The Witches too were all in excellent humour. There was nothing like wiping the floor with Goblins to put them in a good mood. All, that is, except Pongwiffy and Sharkadder. They weren’t in a good mood at all. Bedraggled, bruised and humiliated, they sat slumped soggily together in the front seat with Dudley and Hugo on their laps, stonily ignoring various jibes along the lines of ‘Who got caught by Goblins, then?’ and ‘Been starring in a soap, Pongwiffy?’ and other such staggeringly witty comments.
It was no fun, being the butt of everyone’s jokes.
‘Hear that?’ muttered Pongwiffy to Sharkadder as yet another chorus of ‘I’m Forever Throwing Goblins’ started up. ‘It’s all very well for them. They haven’t suffered like I have. Look at me! I’m all pink! It’ll take weeks to get back to normal. Yuc
k!’
‘You? You? What about me? Have you seen my hair? I’ve never been so embarrassed in all my life. I’ve become a complete laughing-stock, and it’s all your fault, Pongwiffy, and I’ll never forgive you. You’ve completely ruined my holiday.’
‘Well, I like that!’ said Pongwiffy, hurt. ‘I was only trying to help Scott. At least that part of the plan worked. We got her out of the way, didn’t we?’
She fired off a look of dislike at Lulu, who was sitting in tight-lipped silence next to George at the very front. She was being given a lift back to Sludgehaven at the Wizards’ gallant insistence. The Witches were in far too frisky a mood to care one way or the other.
‘At least Scott got his chance,’ Pongwiffy went on. ‘The show should be ending round about now. Oh, how I wish we’d been there to see it. I just know he’ll have been a success. Just imagine it, Sharky. Our very own Scott’s name back up in lights and all thanks to me. It’ll make all our suffering worthwhile, won’t it?’
‘No,’ said Sharkadder bitterly. ‘Nothing could make up for what Dudley and I have been through today. Except perhaps a huge, greedy supper. But we won’t get that at old Molotoff’s.’
Outside, evening had fallen. The coach wheezed its way to the top of the last hill. A pale moon floated in the dark sky, lighting up the big welcoming sign that read: YOU ARE APPROACHING SLUDGEHAVEN. MAGIC STRICTLY FORBIDDEN. The lights of Sludgehaven glimmered below.
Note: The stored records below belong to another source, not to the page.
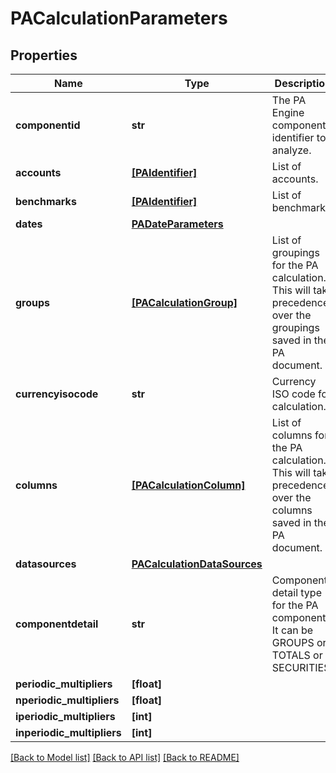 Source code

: # PACalculationParameters


## Properties
Name | Type | Description | Notes
------------ | ------------- | ------------- | -------------
**componentid** | **str** | The PA Engine component identifier to analyze. | 
**accounts** | [**[PAIdentifier]**](PAIdentifier.md) | List of accounts. | [optional] 
**benchmarks** | [**[PAIdentifier]**](PAIdentifier.md) | List of benchmarks. | [optional] 
**dates** | [**PADateParameters**](PADateParameters.md) |  | [optional] 
**groups** | [**[PACalculationGroup]**](PACalculationGroup.md) | List of groupings for the PA calculation. This will take precedence over the groupings saved in the PA document. | [optional] 
**currencyisocode** | **str** | Currency ISO code for calculation. | [optional] 
**columns** | [**[PACalculationColumn]**](PACalculationColumn.md) | List of columns for the PA calculation. This will take precedence over the columns saved in the PA document. | [optional] 
**datasources** | [**PACalculationDataSources**](PACalculationDataSources.md) |  | [optional] 
**componentdetail** | **str** | Component detail type for the PA component. It can be GROUPS or TOTALS or SECURITIES. | [optional] 
**periodic_multipliers** | **[float]** |  | [optional] 
**nperiodic_multipliers** | **[float]** |  | [optional] 
**iperiodic_multipliers** | **[int]** |  | [optional] 
**inperiodic_multipliers** | **[int]** |  | [optional] 

[[Back to Model list]](../README.md#documentation-for-models) [[Back to API list]](../README.md#documentation-for-api-endpoints) [[Back to README]](../README.md)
From here, the distant pier looked like fairyland.
Cheers broke out, accompanied by the unmistakable sound of corks popping from bottles of celebratory fizzy lemonade. The Wizards had broken open the hamper, and were busily passing around chicken legs and sausage rolls.
‘Well, come on then,’ shouted Sludgegooey. ‘Pass a few down to the front. Don’t keep ’em all to yourselves. There’s a lot of hungry Witches down here. Give us a sandwich, you greedy lot.’